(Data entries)
((
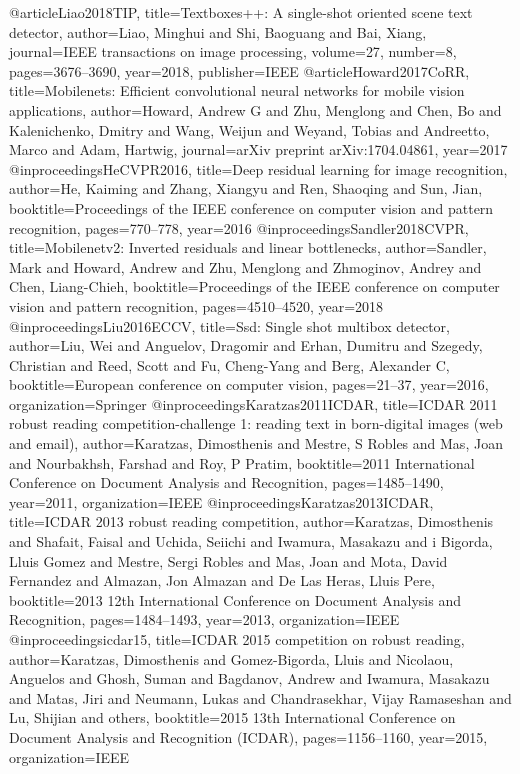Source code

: @article{Liao2018TIP,
  title={Textboxes++: A single-shot oriented scene text detector},
  author={Liao, Minghui and Shi, Baoguang and Bai, Xiang},
  journal={IEEE transactions on image processing},
  volume={27},
  number={8},
  pages={3676--3690},
  year={2018},
  publisher={IEEE}
}
@article{Howard2017CoRR,
  title={Mobilenets: Efficient convolutional neural networks for mobile vision applications},
  author={Howard, Andrew G and Zhu, Menglong and Chen, Bo and Kalenichenko, Dmitry and Wang, Weijun and Weyand, Tobias and Andreetto, Marco and Adam, Hartwig},
  journal={arXiv preprint arXiv:1704.04861},
  year={2017}
}
@inproceedings{HeCVPR2016,
  title={Deep residual learning for image recognition},
  author={He, Kaiming and Zhang, Xiangyu and Ren, Shaoqing and Sun, Jian},
  booktitle={Proceedings of the IEEE conference on computer vision and pattern recognition},
  pages={770--778},
  year={2016}
}
@inproceedings{Sandler2018CVPR,
  title={Mobilenetv2: Inverted residuals and linear bottlenecks},
  author={Sandler, Mark and Howard, Andrew and Zhu, Menglong and Zhmoginov, Andrey and Chen, Liang-Chieh},
  booktitle={Proceedings of the IEEE conference on computer vision and pattern recognition},
  pages={4510--4520},
  year={2018}
}
@inproceedings{Liu2016ECCV,
  title={Ssd: Single shot multibox detector},
  author={Liu, Wei and Anguelov, Dragomir and Erhan, Dumitru and Szegedy, Christian and Reed, Scott and Fu, Cheng-Yang and Berg, Alexander C},
  booktitle={European conference on computer vision},
  pages={21--37},
  year={2016},
  organization={Springer}
}
@inproceedings{Karatzas2011ICDAR,
  title={ICDAR 2011 robust reading competition-challenge 1: reading text in born-digital images (web and email)},
  author={Karatzas, Dimosthenis and Mestre, S Robles and Mas, Joan and Nourbakhsh, Farshad and Roy, P Pratim},
  booktitle={2011 International Conference on Document Analysis and Recognition},
  pages={1485--1490},
  year={2011},
  organization={IEEE}
}
@inproceedings{Karatzas2013ICDAR,
  title={ICDAR 2013 robust reading competition},
  author={Karatzas, Dimosthenis and Shafait, Faisal and Uchida, Seiichi and Iwamura, Masakazu and i Bigorda, Lluis Gomez and Mestre, Sergi Robles and Mas, Joan and Mota, David Fernandez and Almazan, Jon Almazan and De Las Heras, Lluis Pere},
  booktitle={2013 12th International Conference on Document Analysis and Recognition},
  pages={1484--1493},
  year={2013},
  organization={IEEE}
}
@inproceedings{icdar15,
  title={ICDAR 2015 competition on robust reading},
  author={Karatzas, Dimosthenis and Gomez-Bigorda, Lluis and Nicolaou, Anguelos and Ghosh, Suman and Bagdanov, Andrew and Iwamura, Masakazu and Matas, Jiri and Neumann, Lukas and Chandrasekhar, Vijay Ramaseshan and Lu, Shijian and others},
  booktitle={2015 13th International Conference on Document Analysis and Recognition (ICDAR)},
  pages={1156--1160},
  year={2015},
  organization={IEEE}
}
))
If the data includes images, skip them and copy every line exactly.

Source code

: @article{Liao2018TIP,
  title={Textboxes++: A single-shot oriented scene text detector},
  author={Liao, Minghui and Shi, Baoguang and Bai, Xiang},
  journal={IEEE transactions on image processing},
  volume={27},
  number={8},
  pages={3676--3690},
  year={2018},
  publisher={IEEE}
}
@article{Howard2017CoRR,
  title={Mobilenets: Efficient convolutional neural networks for mobile vision applications},
  author={Howard, Andrew G and Zhu, Menglong and Chen, Bo and Kalenichenko, Dmitry and Wang, Weijun and Weyand, Tobias and Andreetto, Marco and Adam, Hartwig},
  journal={arXiv preprint arXiv:1704.04861},
  year={2017}
}
@inproceedings{HeCVPR2016,
  title={Deep residual learning for image recognition},
  author={He, Kaiming and Zhang, Xiangyu and Ren, Shaoqing and Sun, Jian},
  booktitle={Proceedings of the IEEE conference on computer vision and pattern recognition},
  pages={770--778},
  year={2016}
}
@inproceedings{Sandler2018CVPR,
  title={Mobilenetv2: Inverted residuals and linear bottlenecks},
  author={Sandler, Mark and Howard, Andrew and Zhu, Menglong and Zhmoginov, Andrey and Chen, Liang-Chieh},
  booktitle={Proceedings of the IEEE conference on computer vision and pattern recognition},
  pages={4510--4520},
  year={2018}
}
@inproceedings{Liu2016ECCV,
  title={Ssd: Single shot multibox detector},
  author={Liu, Wei and Anguelov, Dragomir and Erhan, Dumitru and Szegedy, Christian and Reed, Scott and Fu, Cheng-Yang and Berg, Alexander C},
  booktitle={European conference on computer vision},
  pages={21--37},
  year={2016},
  organization={Springer}
}
@inproceedings{Karatzas2011ICDAR,
  title={ICDAR 2011 robust reading competition-challenge 1: reading text in born-digital images (web and email)},
  author={Karatzas, Dimosthenis and Mestre, S Robles and Mas, Joan and Nourbakhsh, Farshad and Roy, P Pratim},
  booktitle={2011 International Conference on Document Analysis and Recognition},
  pages={1485--1490},
  year={2011},
  organization={IEEE}
}
@inproceedings{Karatzas2013ICDAR,
  title={ICDAR 2013 robust reading competition},
  author={Karatzas, Dimosthenis and Shafait, Faisal and Uchida, Seiichi and Iwamura, Masakazu and i Bigorda, Lluis Gomez and Mestre, Sergi Robles and Mas, Joan and Mota, David Fernandez and Almazan, Jon Almazan and De Las Heras, Lluis Pere},
  booktitle={2013 12th International Conference on Document Analysis and Recognition},
  pages={1484--1493},
  year={2013},
  organization={IEEE}
}
@inproceedings{icdar15,
  title={ICDAR 2015 competition on robust reading},
  author={Karatzas, Dimosthenis and Gomez-Bigorda, Lluis and Nicolaou, Anguelos and Ghosh, Suman and Bagdanov, Andrew and Iwamura, Masakazu and Matas, Jiri and Neumann, Lukas and Chandrasekhar, Vijay Ramaseshan and Lu, Shijian and others},
  booktitle={2015 13th International Conference on Document Analysis and Recognition (ICDAR)},
  pages={1156--1160},
  year={2015},
  organization={IEEE}
}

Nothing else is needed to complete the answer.